Galerie Sémiose embraces this affinity with the Belgian gallery Sorry we’re closed, known for its bold and avant-garde choices, which have led several of its artists to collaborate with Benoit Porcher, the director of Sémiose. Among them is the talented German sculptor Stéphane Rinck, whose technique and style share a kinship with Le Deunff's work in traditional stone carving, an approach that feels out-of-place yet fresh in the current contemporary art scene.

To add to the irony of these amusing and masterfully executed pieces, Le Deunff ventures into the realm of garden ornamentation with a series of rocaille pieces—an ornamental craft technique simulating wood made from concrete, popular from the mid-19th century to the 1930s, which has since fallen into disuse. Le Deunff revives it here with talent and humor. From this series of sculpted concrete pieces, Blaireau (2023) animates the space uniquely among the animal collection with its functionality as a fountain of ambiguous scale. Drawing on mountain sculpture and its wooden fountains carved from tree trunks and faux-anthropomorphic stumps, the water flows humorously from the animal's mouth, creating a gentle "fengshui" sound in the gallery, where small monsters and trapped objects coexist. The water lilies decorating the mini-basin receiving the animal's spout are particularly effective in recalling the artist's interest in plant life. The chromatic harmony created by this element playfully evokes a subtly domesticated nature.

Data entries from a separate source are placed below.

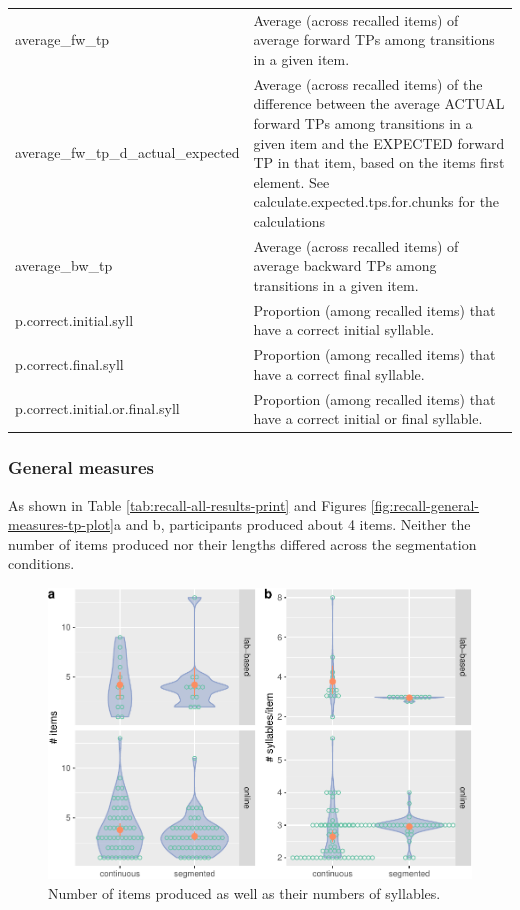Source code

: \documentclass[
]{article}
\begin{document}
\begin{longtable}[t]{l>{\raggedright\arraybackslash}p{30em}}
average\_fw\_tp & Average (across recalled items) of average forward TPs among transitions in a given item.\\
average\_fw\_tp\_d\_actual\_expected & Average (across recalled items) of the difference between the average ACTUAL forward TPs among transitions in a given item and the EXPECTED forward TP in that item, based on the items first element. See calculate.expected.tps.for.chunks for the calculations\\
average\_bw\_tp & Average (across recalled items) of average backward TPs among transitions in a given item.\\
\addlinespace
p.correct.initial.syll & Proportion (among recalled items) that have a correct initial syllable.\\
p.correct.final.syll & Proportion (among recalled items) that have a correct final syllable.\\
p.correct.initial.or.final.syll & Proportion (among recalled items) that have a correct initial or final syllable.\\
\bottomrule
\end{longtable}

\subsubsection{General measures}\label{general-measures}

As shown in Table \ref{tab:recall-all-results-print} and Figures
\ref{fig:recall-general-measures-tp-plot}a and b, participants produced
about 4 items. Neither the number of items produced nor their lengths
differed across the segmentation conditions.

\begin{figure}

{\centering \includegraphics[width=0.8\linewidth]{segmentation_recall_combined_for_revision4_files/figure-latex/recall-general-measures-plot-1} 

}

\caption{Number of items produced as well as their numbers of syllables.}\label{fig:recall-general-measures-plot}
\end{figure}
\end{document}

Among the most notable pieces in this collection of desirable works are several sculpted bones in alabaster, mimicking dog chew toys made from rawhide. Here, the contrast between the trivial object and the noble material, combined with the virtuosity of the craftsmanship, underscores the presence of humor and irony throughout the work, both gentle and biting.

3 os and os noué (2022), carved directly from alabaster in various tones, imitate a molded object, playing with a dual simulation that blurs the lines between material and manufacturing process.

Laurent Le Deunff's exhibition is a delightful success, both in terms of the quality of the works and the extremely simple and effective display that, without any frills, allows the pieces to complement each other and exist autonomously within a "biotope" that offers a poetic and lighthearted contrast to a particularly troubled period. The exhibition Whatever this may be brings a smile to our faces, a real challenge in June 2024.

(1) "Lavierien": A neologism referencing Bertrand Lavier, who in the 1990s superimposed objects like a boat propeller on Decaux public toilets, among other iconic items.